● **What you should do**
Where the records below show the word "referrer" in a line, please copy that line.

● **Excerpted data**
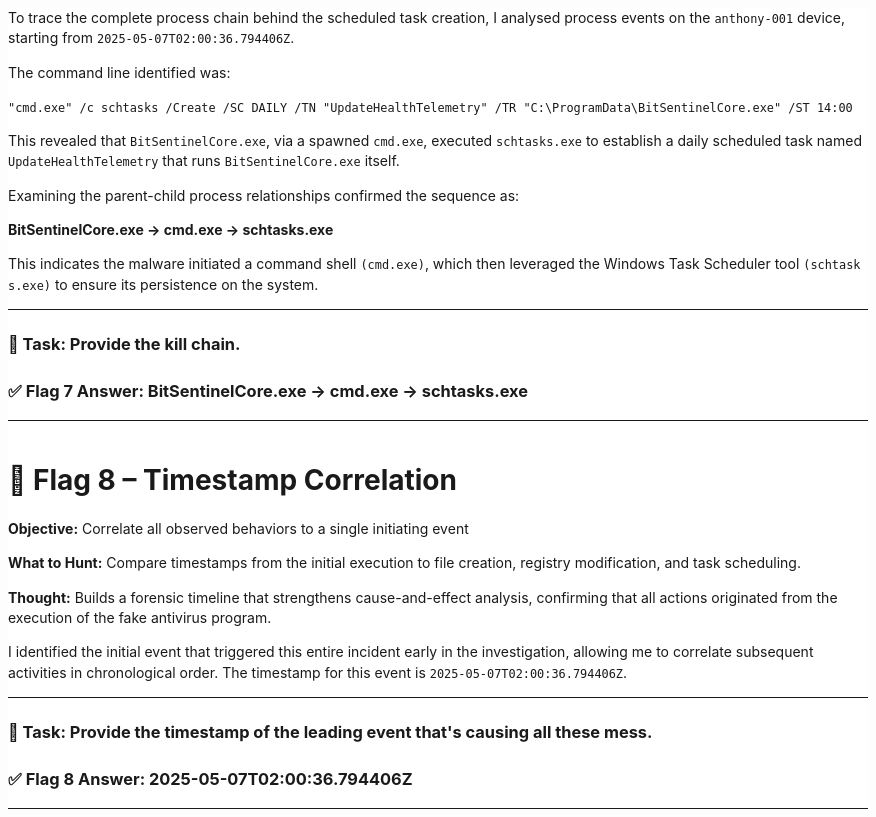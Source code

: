 To trace the complete process chain behind the scheduled task creation, I analysed process events on the `anthony-001` device, starting from `2025-05-07T02:00:36.794406Z`. 

The command line identified was:

```
"cmd.exe" /c schtasks /Create /SC DAILY /TN "UpdateHealthTelemetry" /TR "C:\ProgramData\BitSentinelCore.exe" /ST 14:00
```

This revealed that `BitSentinelCore.exe`, via a spawned `cmd.exe`, executed `schtasks.exe` to establish a daily scheduled task named `UpdateHealthTelemetry` that runs `BitSentinelCore.exe` itself.

Examining the parent-child process relationships confirmed the sequence as:

**BitSentinelCore.exe -> cmd.exe -> schtasks.exe**

This indicates the malware initiated a command shell `(cmd.exe)`, which then leveraged the Windows Task Scheduler tool `(schtasks.exe)` to ensure its persistence on the system.

---

### 📑 Task: Provide the kill chain.

### ✅ Flag 7 Answer: BitSentinelCore.exe -> cmd.exe -> schtasks.exe

---

<a id="flag-8---timestamp-correlation"></a>
# 🚩 Flag 8 – Timestamp Correlation

**Objective:**
Correlate all observed behaviors to a single initiating event

**What to Hunt:**
Compare timestamps from the initial execution to file creation, registry modification, and task scheduling.

**Thought:**
Builds a forensic timeline that strengthens cause-and-effect analysis, confirming that all actions originated from the execution of the fake antivirus program.

I identified the initial event that triggered this entire incident early in the investigation, allowing me to correlate subsequent activities in chronological order. The timestamp for this event is `2025-05-07T02:00:36.794406Z`.

---

### 📑 Task: Provide the timestamp of the leading event that's causing all these mess.

### ✅ Flag 8 Answer: 2025-05-07T02:00:36.794406Z

---
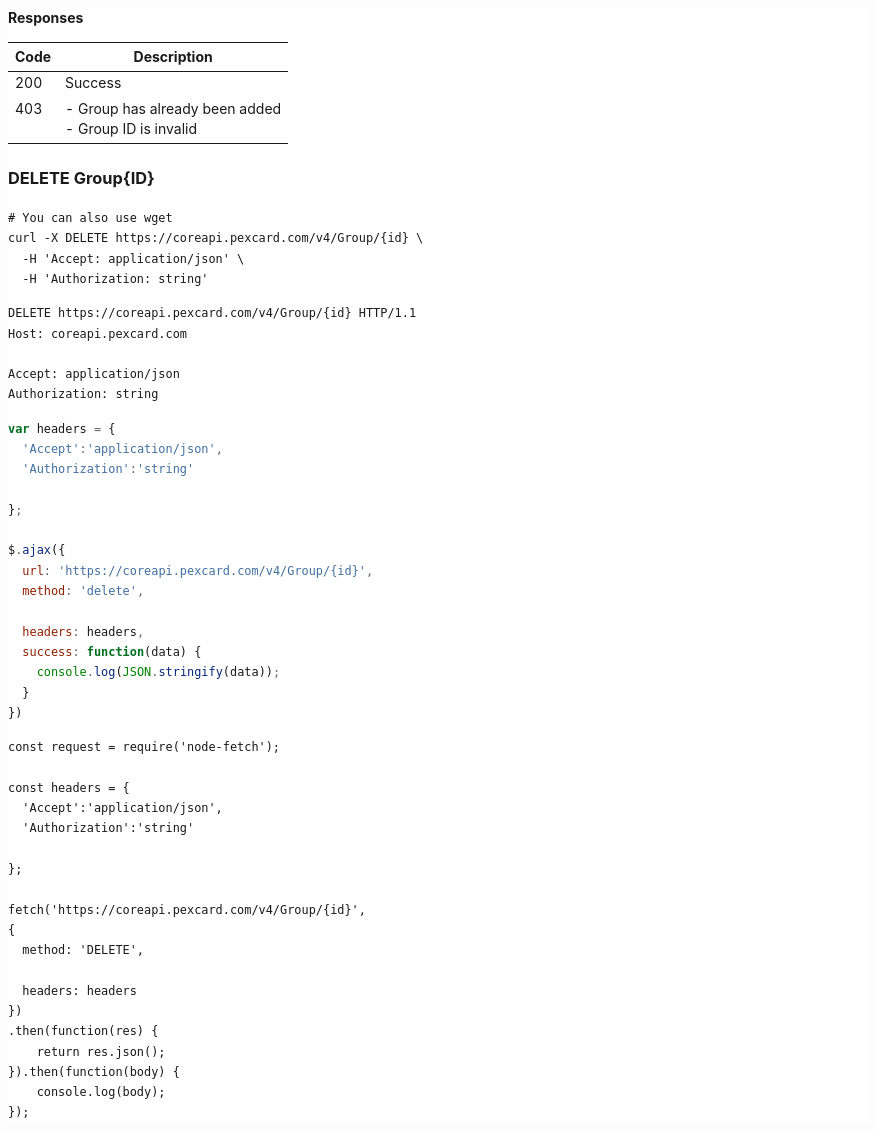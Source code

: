 **Responses**

| Code | Description |
| ---- | ----------- |
| 200 | Success |
| 403 | <list type="number">    <item>      <description>- Group has already been added<br /></description>    </item>    <item>      <description>- Group ID is invalid</description>    </item>  </list> |


### DELETE Group{ID} 
```shell
# You can also use wget
curl -X DELETE https://coreapi.pexcard.com/v4/Group/{id} \
  -H 'Accept: application/json' \
  -H 'Authorization: string'

```

```http
DELETE https://coreapi.pexcard.com/v4/Group/{id} HTTP/1.1
Host: coreapi.pexcard.com

Accept: application/json
Authorization: string

```

```javascript
var headers = {
  'Accept':'application/json',
  'Authorization':'string'

};

$.ajax({
  url: 'https://coreapi.pexcard.com/v4/Group/{id}',
  method: 'delete',

  headers: headers,
  success: function(data) {
    console.log(JSON.stringify(data));
  }
})

```

```javascript--nodejs
const request = require('node-fetch');

const headers = {
  'Accept':'application/json',
  'Authorization':'string'

};

fetch('https://coreapi.pexcard.com/v4/Group/{id}',
{
  method: 'DELETE',

  headers: headers
})
.then(function(res) {
    return res.json();
}).then(function(body) {
    console.log(body);
});

```
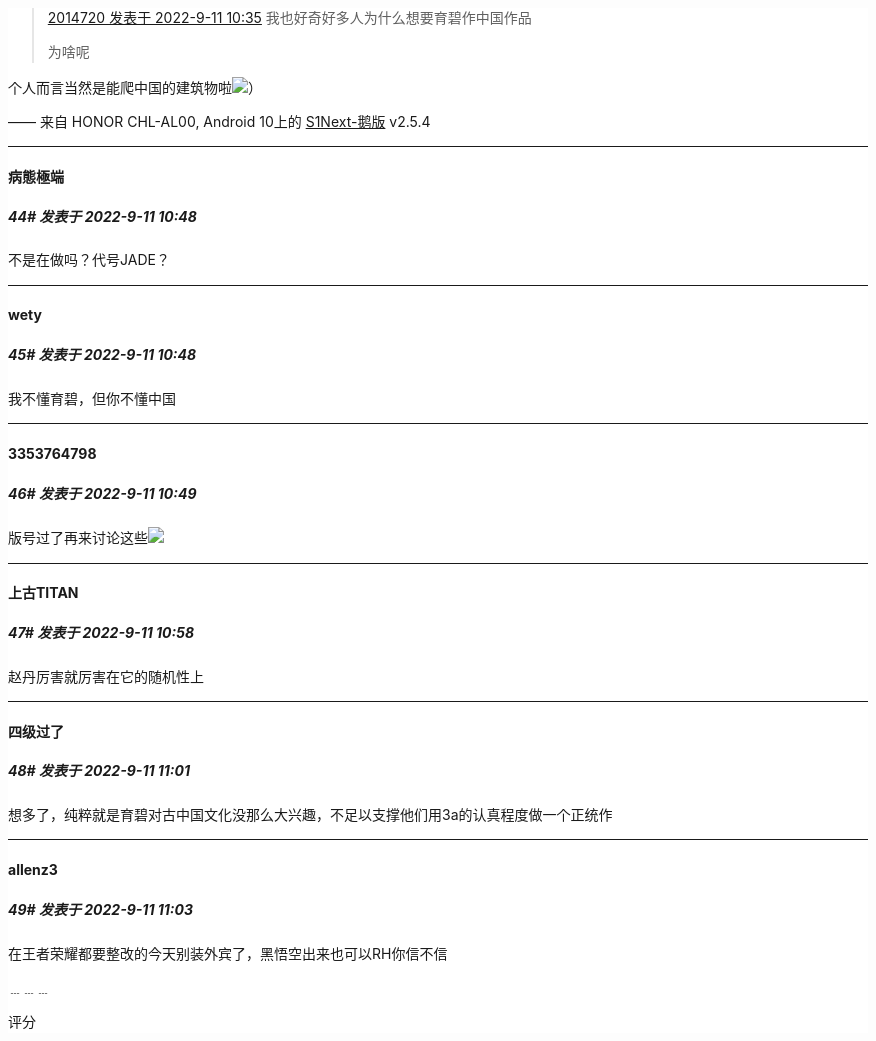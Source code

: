 <blockquote><a href="httphttps://bbs.saraba1st.com/2b/forum.php?mod=redirect&amp;goto=findpost&amp;pid=57435544&amp;ptid=2091764" target="_blank">2014720 发表于 2022-9-11 10:35</a>
我也好奇好多人为什么想要育碧作中国作品

为啥呢</blockquote>
个人而言当然是能爬中国的建筑物啦<img src="https://static.saraba1st.com/image/smiley/face2017/066.png" referrerpolicy="no-referrer">）

—— 来自 HONOR CHL-AL00, Android 10上的 [S1Next-鹅版](https://github.com/ykrank/S1-Next/releases) v2.5.4

*****

####  病態極端  
##### 44#       发表于 2022-9-11 10:48

不是在做吗？代号JADE？

*****

####  wety  
##### 45#       发表于 2022-9-11 10:48

我不懂育碧，但你不懂中国

*****

####  3353764798  
##### 46#       发表于 2022-9-11 10:49

版号过了再来讨论这些<img src="https://static.saraba1st.com/image/smiley/face2017/067.png" referrerpolicy="no-referrer">

*****

####  上古TITAN  
##### 47#       发表于 2022-9-11 10:58

赵丹厉害就厉害在它的随机性上

*****

####  四级过了  
##### 48#       发表于 2022-9-11 11:01

想多了，纯粹就是育碧对古中国文化没那么大兴趣，不足以支撑他们用3a的认真程度做一个正统作

*****

####  allenz3  
##### 49#       发表于 2022-9-11 11:03

在王者荣耀都要整改的今天别装外宾了，黑悟空出来也可以RH你信不信

﹍﹍﹍

评分

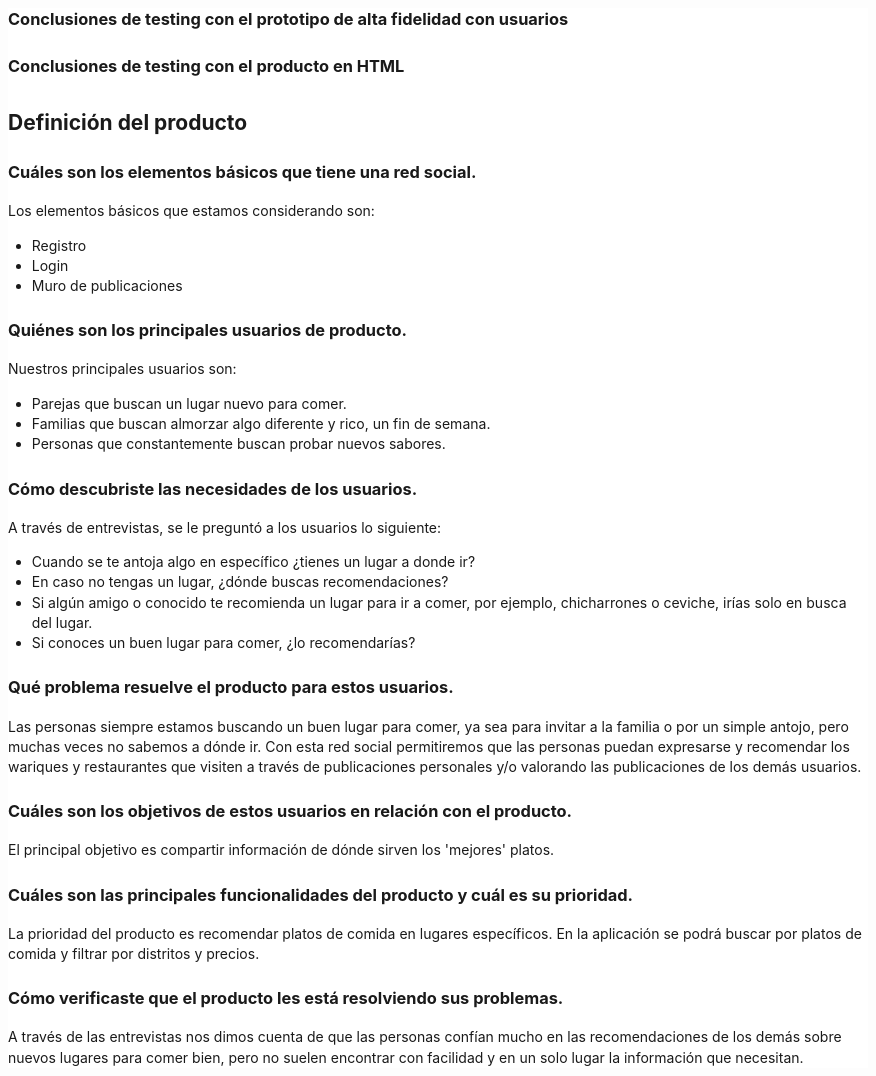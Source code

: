 ### Conclusiones de testing con el prototipo de alta fidelidad con usuarios
### Conclusiones de testing con el producto en HTML

## Definición del producto

### Cuáles son los elementos básicos que tiene una red social.
Los elementos básicos que estamos considerando son:
- Registro
- Login
- Muro de publicaciones

### Quiénes son los principales usuarios de producto.
Nuestros principales usuarios son:
- Parejas que buscan un lugar nuevo para comer.
- Familias que buscan almorzar algo diferente y rico, un fin de semana.
- Personas que constantemente buscan probar nuevos sabores.

### Cómo descubriste las necesidades de los usuarios.
A través de entrevistas, se le preguntó a los usuarios lo siguiente:
- Cuando se te antoja algo en específico ¿tienes un lugar a donde ir?
- En caso no tengas un lugar, ¿dónde buscas recomendaciones?
- Si algún amigo o conocido te recomienda un lugar para ir a comer, por ejemplo, chicharrones o ceviche, irías solo en busca del lugar.
- Si conoces un buen lugar para comer, ¿lo recomendarías?

### Qué problema resuelve el producto para estos usuarios.
Las personas siempre estamos buscando un buen lugar para comer, ya sea para invitar a la familia o por un simple antojo, pero muchas veces no sabemos a dónde ir. Con esta red social permitiremos que las personas puedan expresarse y recomendar los wariques y restaurantes que visiten a través de publicaciones personales y/o valorando las publicaciones de los demás usuarios.

### Cuáles son los objetivos de estos usuarios en relación con el producto.
El principal objetivo es compartir información de dónde sirven los 'mejores' platos.

### Cuáles son las principales funcionalidades del producto y cuál es su prioridad.
La prioridad del producto es recomendar platos de comida en lugares específicos. En la aplicación se podrá buscar por platos de comida y filtrar por distritos y precios.

### Cómo verificaste que el producto les está resolviendo sus problemas.
A través de las entrevistas nos dimos cuenta de que las personas confían mucho en las recomendaciones de los demás sobre nuevos lugares para comer bien, pero no suelen encontrar con facilidad y en un solo lugar la información que necesitan.
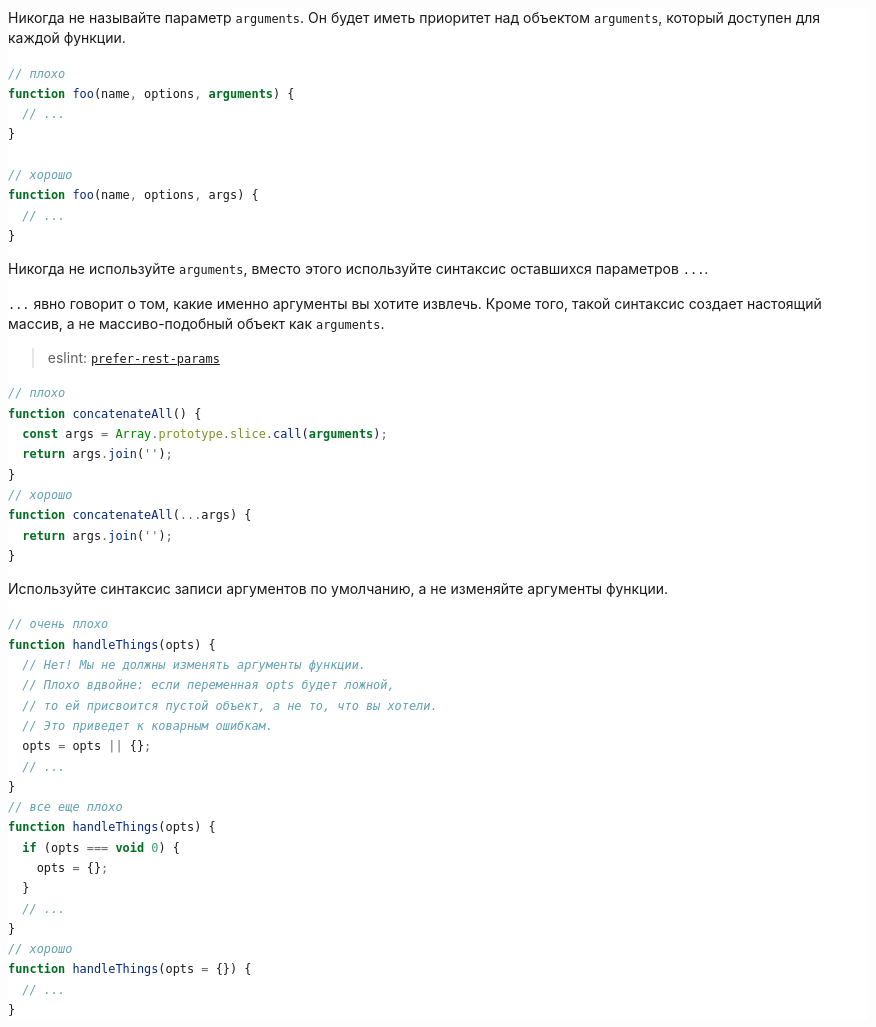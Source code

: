 Никогда не называйте параметр `arguments`. Он будет иметь приоритет над объектом `arguments`, который доступен для каждой функции.

```javascript
// плохо
function foo(name, options, arguments) {
  // ...
}

// хорошо
function foo(name, options, args) {
  // ...
}
```


Никогда не используйте `arguments`, вместо этого используйте синтаксис оставшихся параметров `...`. 

`...` явно говорит о том, какие именно аргументы вы хотите извлечь. Кроме того, такой синтаксис создает настоящий массив, а не массиво-подобный объект как `arguments`.

>eslint: [`prefer-rest-params`](https://eslint.org/docs/rules/prefer-rest-params)

```javascript
// плохо
function concatenateAll() {
  const args = Array.prototype.slice.call(arguments);
  return args.join('');
}
// хорошо
function concatenateAll(...args) {
  return args.join('');
}
```


Используйте синтаксис записи аргументов по умолчанию, а не изменяйте аргументы функции.

```javascript
// очень плохо
function handleThings(opts) {
  // Нет! Мы не должны изменять аргументы функции.
  // Плохо вдвойне: если переменная opts будет ложной,
  // то ей присвоится пустой объект, а не то, что вы хотели.
  // Это приведет к коварным ошибкам.
  opts = opts || {};
  // ...
}
// все еще плохо
function handleThings(opts) {
  if (opts === void 0) {
    opts = {};
  }
  // ...
}
// хорошо
function handleThings(opts = {}) {
  // ...
}
```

● **Final answer**
个人而言当然是能爬中国的建筑物啦<img src="https://static.saraba1st.com/image/smiley/face2017/066.png" referrerpolicy="no-referrer">）
版号过了再来讨论这些<img src="https://static.saraba1st.com/image/smiley/face2017/067.png" referrerpolicy="no-referrer">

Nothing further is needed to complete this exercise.